CONTINUED heavy rain and storms have prevented maize harvesting because of concerns over damaging the soil structure and carting mud onto the public highway.

Once weather conditions improve, crops will be rapidly harvested across England. Crops in northern England and Scotland are also maturing rapidly and early maturing varieties will be ready for cutting in the next 10 days, predicts Grainseeds Neil Groom.
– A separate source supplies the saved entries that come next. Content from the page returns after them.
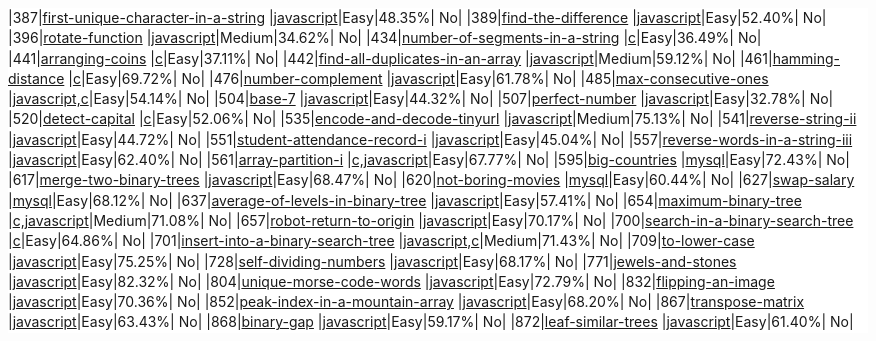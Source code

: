 |387|[first-unique-character-in-a-string](https://leetcode.com/problems/first-unique-character-in-a-string/) |[javascript](https://nusr.github.io/blog/387.first-unique-character-in-a-string)|Easy|48.35%|  No|
|389|[find-the-difference](https://leetcode.com/problems/find-the-difference/) |[javascript](https://nusr.github.io/blog/389.find-the-difference)|Easy|52.40%|  No|
|396|[rotate-function](https://leetcode.com/problems/rotate-function/) |[javascript](https://nusr.github.io/blog/396.rotate-function)|Medium|34.62%|  No|
|434|[number-of-segments-in-a-string](https://leetcode.com/problems/number-of-segments-in-a-string/) |[c](https://nusr.github.io/blog/434.number-of-segments-in-a-string)|Easy|36.49%|  No|
|441|[arranging-coins](https://leetcode.com/problems/arranging-coins/) |[c](https://nusr.github.io/blog/441.arranging-coins)|Easy|37.11%|  No|
|442|[find-all-duplicates-in-an-array](https://leetcode.com/problems/find-all-duplicates-in-an-array/) |[javascript](https://nusr.github.io/blog/442.find-all-duplicates-in-an-array)|Medium|59.12%|  No|
|461|[hamming-distance](https://leetcode.com/problems/hamming-distance/) |[c](https://nusr.github.io/blog/461.hamming-distance)|Easy|69.72%|  No|
|476|[number-complement](https://leetcode.com/problems/number-complement/) |[javascript](https://nusr.github.io/blog/476.number-complement)|Easy|61.78%|  No|
|485|[max-consecutive-ones](https://leetcode.com/problems/max-consecutive-ones/) |[javascript,c](https://nusr.github.io/blog/485.max-consecutive-ones)|Easy|54.14%|  No|
|504|[base-7](https://leetcode.com/problems/base-7/) |[javascript](https://nusr.github.io/blog/504.base-7)|Easy|44.32%|  No|
|507|[perfect-number](https://leetcode.com/problems/perfect-number/) |[javascript](https://nusr.github.io/blog/507.perfect-number)|Easy|32.78%|  No|
|520|[detect-capital](https://leetcode.com/problems/detect-capital/) |[c](https://nusr.github.io/blog/520.detect-capital)|Easy|52.06%|  No|
|535|[encode-and-decode-tinyurl](https://leetcode.com/problems/encode-and-decode-tinyurl/) |[javascript](https://nusr.github.io/blog/535.encode-and-decode-tinyurl)|Medium|75.13%|  No|
|541|[reverse-string-ii](https://leetcode.com/problems/reverse-string-ii/) |[javascript](https://nusr.github.io/blog/541.reverse-string-ii)|Easy|44.72%|  No|
|551|[student-attendance-record-i](https://leetcode.com/problems/student-attendance-record-i/) |[javascript](https://nusr.github.io/blog/551.student-attendance-record-i)|Easy|45.04%|  No|
|557|[reverse-words-in-a-string-iii](https://leetcode.com/problems/reverse-words-in-a-string-iii/) |[javascript](https://nusr.github.io/blog/557.reverse-words-in-a-string-iii)|Easy|62.40%|  No|
|561|[array-partition-i](https://leetcode.com/problems/array-partition-i/) |[c,javascript](https://nusr.github.io/blog/561.array-partition-i)|Easy|67.77%|  No|
|595|[big-countries](https://leetcode.com/problems/big-countries/) |[mysql](https://nusr.github.io/blog/595.big-countries)|Easy|72.43%|  No|
|617|[merge-two-binary-trees](https://leetcode.com/problems/merge-two-binary-trees/) |[javascript](https://nusr.github.io/blog/617.merge-two-binary-trees)|Easy|68.47%|  No|
|620|[not-boring-movies](https://leetcode.com/problems/not-boring-movies/) |[mysql](https://nusr.github.io/blog/620.not-boring-movies)|Easy|60.44%|  No|
|627|[swap-salary](https://leetcode.com/problems/swap-salary/) |[mysql](https://nusr.github.io/blog/627.swap-salary)|Easy|68.12%|  No|
|637|[average-of-levels-in-binary-tree](https://leetcode.com/problems/average-of-levels-in-binary-tree/) |[javascript](https://nusr.github.io/blog/637.average-of-levels-in-binary-tree)|Easy|57.41%|  No|
|654|[maximum-binary-tree](https://leetcode.com/problems/maximum-binary-tree/) |[c,javascript](https://nusr.github.io/blog/654.maximum-binary-tree)|Medium|71.08%|  No|
|657|[robot-return-to-origin](https://leetcode.com/problems/robot-return-to-origin/) |[javascript](https://nusr.github.io/blog/657.robot-return-to-origin)|Easy|70.17%|  No|
|700|[search-in-a-binary-search-tree](https://leetcode.com/problems/search-in-a-binary-search-tree/) |[c](https://nusr.github.io/blog/700.search-in-a-binary-search-tree)|Easy|64.86%|  No|
|701|[insert-into-a-binary-search-tree](https://leetcode.com/problems/insert-into-a-binary-search-tree/) |[javascript,c](https://nusr.github.io/blog/701.insert-into-a-binary-search-tree)|Medium|71.43%|  No|
|709|[to-lower-case](https://leetcode.com/problems/to-lower-case/) |[javascript](https://nusr.github.io/blog/709.to-lower-case)|Easy|75.25%|  No|
|728|[self-dividing-numbers](https://leetcode.com/problems/self-dividing-numbers/) |[javascript](https://nusr.github.io/blog/728.self-dividing-numbers)|Easy|68.17%|  No|
|771|[jewels-and-stones](https://leetcode.com/problems/jewels-and-stones/) |[javascript](https://nusr.github.io/blog/771.jewels-and-stones)|Easy|82.32%|  No|
|804|[unique-morse-code-words](https://leetcode.com/problems/unique-morse-code-words/) |[javascript](https://nusr.github.io/blog/804.unique-morse-code-words)|Easy|72.79%|  No|
|832|[flipping-an-image](https://leetcode.com/problems/flipping-an-image/) |[javascript](https://nusr.github.io/blog/832.flipping-an-image)|Easy|70.36%|  No|
|852|[peak-index-in-a-mountain-array](https://leetcode.com/problems/peak-index-in-a-mountain-array/) |[javascript](https://nusr.github.io/blog/852.peak-index-in-a-mountain-array)|Easy|68.20%|  No|
|867|[transpose-matrix](https://leetcode.com/problems/transpose-matrix/) |[javascript](https://nusr.github.io/blog/867.transpose-matrix)|Easy|63.43%|  No|
|868|[binary-gap](https://leetcode.com/problems/binary-gap/) |[javascript](https://nusr.github.io/blog/868.binary-gap)|Easy|59.17%|  No|
|872|[leaf-similar-trees](https://leetcode.com/problems/leaf-similar-trees/) |[javascript](https://nusr.github.io/blog/872.leaf-similar-trees)|Easy|61.40%|  No|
Warm night temperatures throughout September allowed crops to lay down a lot of starch and we are expecting some good silage analyses this autumn. Growers should cut while the leaf is still green once grain is mature. Many contractors are now working systematically across farms in their area, so keep in contact and make sure you are ready for the harvesting team.

To maximise silage quality, ensure every grain is bruised or cut and that chop length is correct. Maize silage does not want to be pulverised, but it doesnt want to be too long either. A chop length that results in pieces of maize below 20mm is ideal for clamp consolidation and, according to animal nutritionists, is optimum length for feeding.
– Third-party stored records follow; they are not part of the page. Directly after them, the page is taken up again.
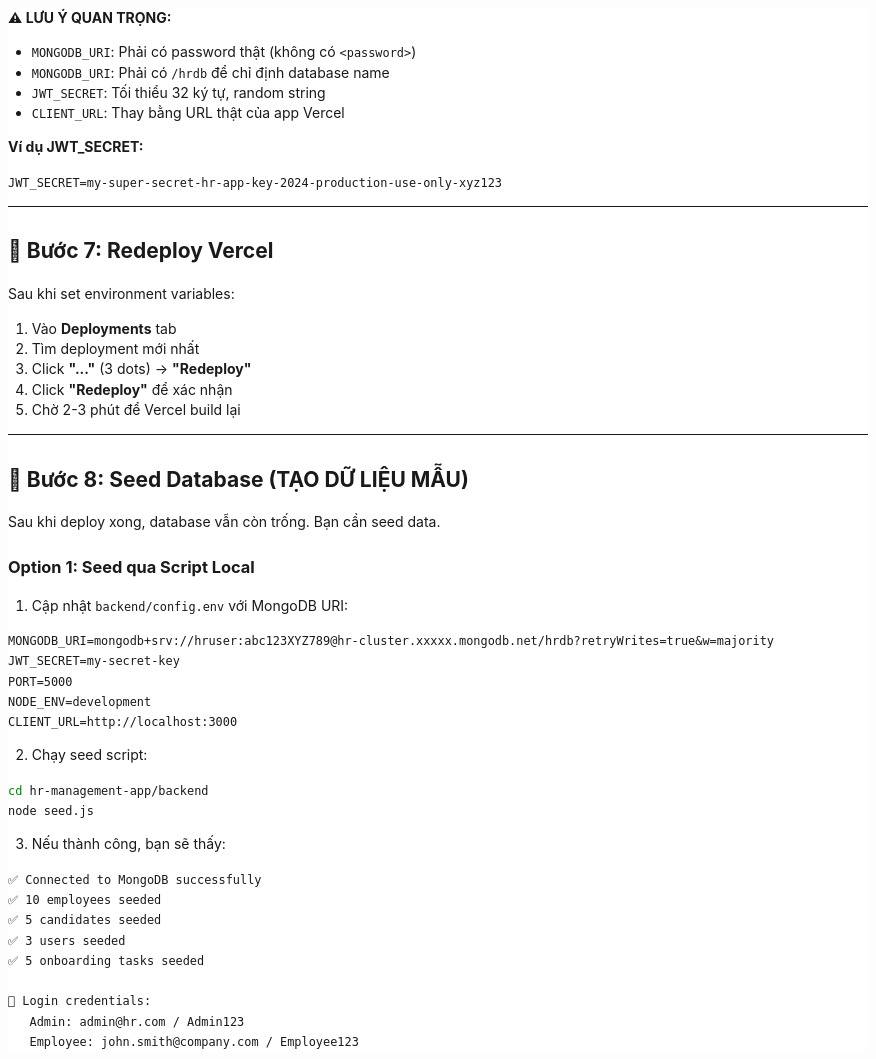 **⚠️ LƯU Ý QUAN TRỌNG:**
- `MONGODB_URI`: Phải có password thật (không có `<password>`)
- `MONGODB_URI`: Phải có `/hrdb` để chỉ định database name
- `JWT_SECRET`: Tối thiểu 32 ký tự, random string
- `CLIENT_URL`: Thay bằng URL thật của app Vercel

**Ví dụ JWT_SECRET:**
```
JWT_SECRET=my-super-secret-hr-app-key-2024-production-use-only-xyz123
```

---

## 🔄 Bước 7: Redeploy Vercel

Sau khi set environment variables:

1. Vào **Deployments** tab
2. Tìm deployment mới nhất
3. Click **"..."** (3 dots) → **"Redeploy"**
4. Click **"Redeploy"** để xác nhận
5. Chờ 2-3 phút để Vercel build lại

---

## 🌱 Bước 8: Seed Database (TẠO DỮ LIỆU MẪU)

Sau khi deploy xong, database vẫn còn trống. Bạn cần seed data.

### **Option 1: Seed qua Script Local**

1. Cập nhật `backend/config.env` với MongoDB URI:
```env
MONGODB_URI=mongodb+srv://hruser:abc123XYZ789@hr-cluster.xxxxx.mongodb.net/hrdb?retryWrites=true&w=majority
JWT_SECRET=my-secret-key
PORT=5000
NODE_ENV=development
CLIENT_URL=http://localhost:3000
```

2. Chạy seed script:
```bash
cd hr-management-app/backend
node seed.js
```

3. Nếu thành công, bạn sẽ thấy:
```
✅ Connected to MongoDB successfully
✅ 10 employees seeded
✅ 5 candidates seeded
✅ 3 users seeded
✅ 5 onboarding tasks seeded

🔑 Login credentials:
   Admin: admin@hr.com / Admin123
   Employee: john.smith@company.com / Employee123
```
As the clamp is filled the buckrake must keep rolling to maximise consolidation – less air means better silage. Sheeting with good quality plastic and double sheeting on the clamp shoulders – along with using salt – helps limit waste.
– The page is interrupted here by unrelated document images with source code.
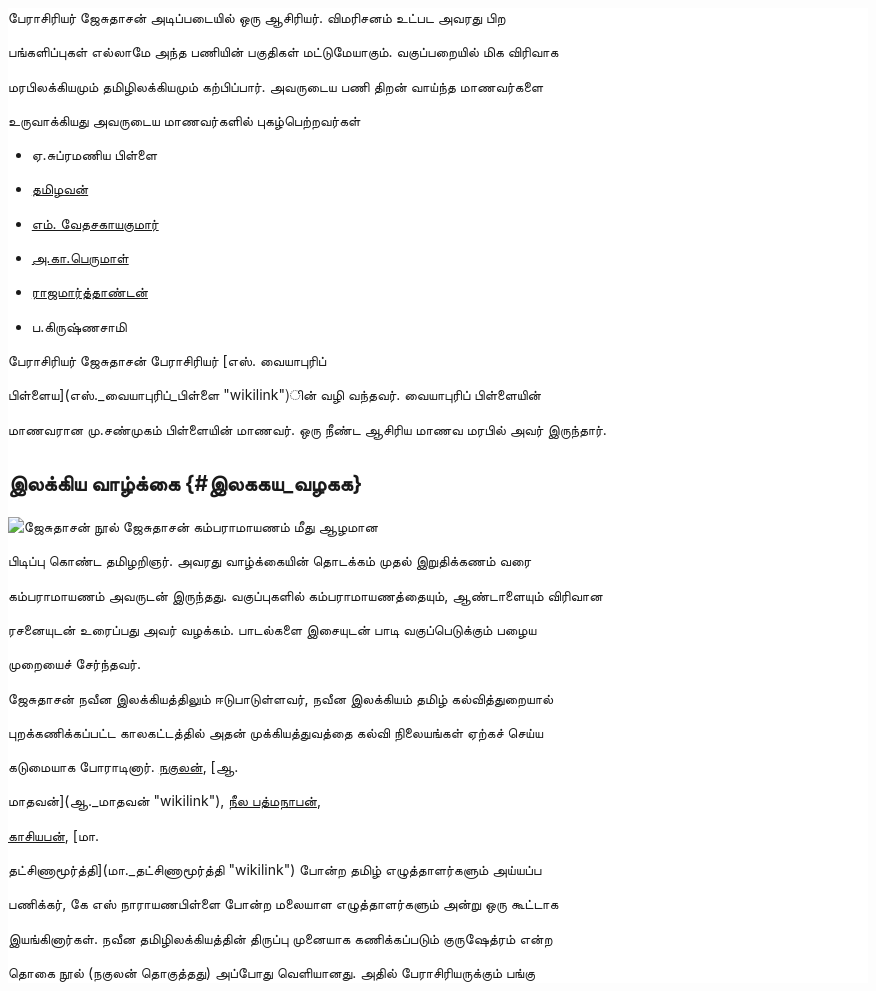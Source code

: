 

பேராசிரியர் ஜேசுதாசன் அடிப்படையில் ஒரு ஆசிரியர். விமரிசனம் உட்பட அவரது பிற

பங்களிப்புகள் எல்லாமே அந்த பணியின் பகுதிகள் மட்டுமேயாகும். வகுப்பறையில் மிக விரிவாக

மரபிலக்கியமும் தமிழிலக்கியமும் கற்பிப்பார். அவருடைய பணி திறன் வாய்ந்த மாணவர்களை

உருவாக்கியது அவருடைய மாணவர்களில் புகழ்பெற்றவர்கள்



-   ஏ.சுப்ரமணிய பிள்ளை

-   [தமிழவன்](தமிழவன் "wikilink")

-   [எம். வேதசகாயகுமார்](எம்._வேதசகாயகுமார் "wikilink")

-   [அ.கா.பெருமாள்](அ.கா._பெருமாள் "wikilink")

-   [ராஜமார்த்தாண்டன்](ராஜமார்த்தாண்டன் "wikilink")

-   ப.கிருஷ்ணசாமி



பேராசிரியர் ஜேசுதாசன் பேராசிரியர் [எஸ். வையாபுரிப்

பிள்ளைய](எஸ்._வையாபுரிப்_பிள்ளை "wikilink")ின் வழி வந்தவர். வையாபுரிப் பிள்ளையின்

மாணவரான மு.சண்முகம் பிள்ளையின் மாணவர். ஒரு நீண்ட ஆசிரிய மாணவ மரபில் அவர் இருந்தார்.



## இலக்கிய வாழ்க்கை {#இலககய_வழகக}



![ஜேசுதாசன் நூல்](Nay969.jpg "ஜேசுதாசன் நூல்") ஜேசுதாசன் கம்பராமாயணம் மீது ஆழமான

பிடிப்பு கொண்ட தமிழறிஞர். அவரது வாழ்க்கையின் தொடக்கம் முதல் இறுதிக்கணம் வரை

கம்பராமாயணம் அவருடன் இருந்தது. வகுப்புகளில் கம்பராமாயணத்தையும், ஆண்டாளையும் விரிவான

ரசனையுடன் உரைப்பது அவர் வழக்கம். பாடல்களை இசையுடன் பாடி வகுப்பெடுக்கும் பழைய

முறையைச் சேர்ந்தவர்.



ஜேசுதாசன் நவீன இலக்கியத்திலும் ஈடுபாடுள்ளவர், நவீன இலக்கியம் தமிழ் கல்வித்துறையால்

புறக்கணிக்கப்பட்ட காலகட்டத்தில் அதன் முக்கியத்துவத்தை கல்வி நிலையங்கள் ஏற்கச் செய்ய

கடுமையாக போராடினார். [நகுலன்](நகுலன் "wikilink"), [ஆ.

மாதவன்](ஆ._மாதவன் "wikilink"), [நீல பத்மநாபன்](நீல_பத்மநாபன் "wikilink"),

[காசியபன்](காசியபன் "wikilink"), [மா.

தட்சிணாமூர்த்தி](மா._தட்சிணாமூர்த்தி "wikilink") போன்ற தமிழ் எழுத்தாளர்களும் அய்யப்ப

பணிக்கர், கே எஸ் நாராயணபிள்ளை போன்ற மலையாள எழுத்தாளர்களும் அன்று ஒரு கூட்டாக

இயங்கினார்கள். நவீன தமிழிலக்கியத்தின் திருப்பு முனையாக கணிக்கப்படும் குருஷேத்ரம் என்ற

தொகை நூல் (நகுலன் தொகுத்தது) அப்போது வெளியானது. அதில் பேராசிரியருக்கும் பங்கு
Plastic should be secured on the clamp, ensuring good contact between silage and plastic. Using sand is better than old tyres because all plastic is then in contact with the silage rather than just the ring of the tyre. &#42

Maize crop dry matters for Oct 6

Site Ht above sea level (m) Crop DM Oct 6 DM increase

Petworth, Sussex 50 32.5% +2.3%

Harleston, Norfolk 50 29.3% +6.6%

Crediton, Devon 118 27.2% +2.3%

Ticknall, Derbyshire 67 26.4% +5.5%

Gelli Aur, Dyfed* 23 25.3% +2.1%

Leyburn, N Yorks 107 20.8% +1.5%

SAC, Dumfries* 45 27.5 +6.2%

*Variety Nancis, all other sites are Sophy.